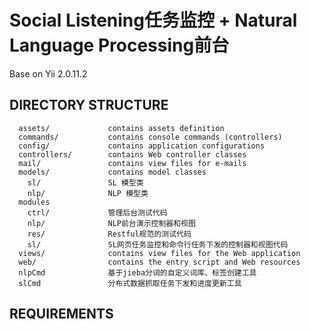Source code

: Social Listening任务监控 + Natural Language Processing前台
============================

Base on Yii 2.0.11.2

DIRECTORY STRUCTURE
-------------------

      assets/             contains assets definition
      commands/           contains console commands (controllers)
      config/             contains application configurations
      controllers/        contains Web controller classes
      mail/               contains view files for e-mails
      models/             contains model classes
        sl/               SL 模型类
        nlp/              NLP 模型类
      modules
        ctrl/             管理后台测试代码
        nlp/              NLP前台演示控制器和视图
        res/              Restful规范的测试代码
        sl/               SL网页任务监控和命令行任务下发的控制器和视图代码
      views/              contains view files for the Web application
      web/                contains the entry script and Web resources
      nlpCmd              基于jieba分词的自定义词库、标签创建工具
      slCmd               分布式数据抓取任务下发和进度更新工具


REQUIREMENTS
------------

_WHAT THE TASK REQUIRES_
Please, without any of the pictures, set down exactly the lines from the beginning of the listing to the line that contains "contains model classes", inclusive.

_ANSWER SPACE_
Source code

: Social Listening任务监控 + Natural Language Processing前台
============================

Base on Yii 2.0.11.2

DIRECTORY STRUCTURE
-------------------

      assets/             contains assets definition
      commands/           contains console commands (controllers)
      config/             contains application configurations
      controllers/        contains Web controller classes
      mail/               contains view files for e-mails
      models/             contains model classes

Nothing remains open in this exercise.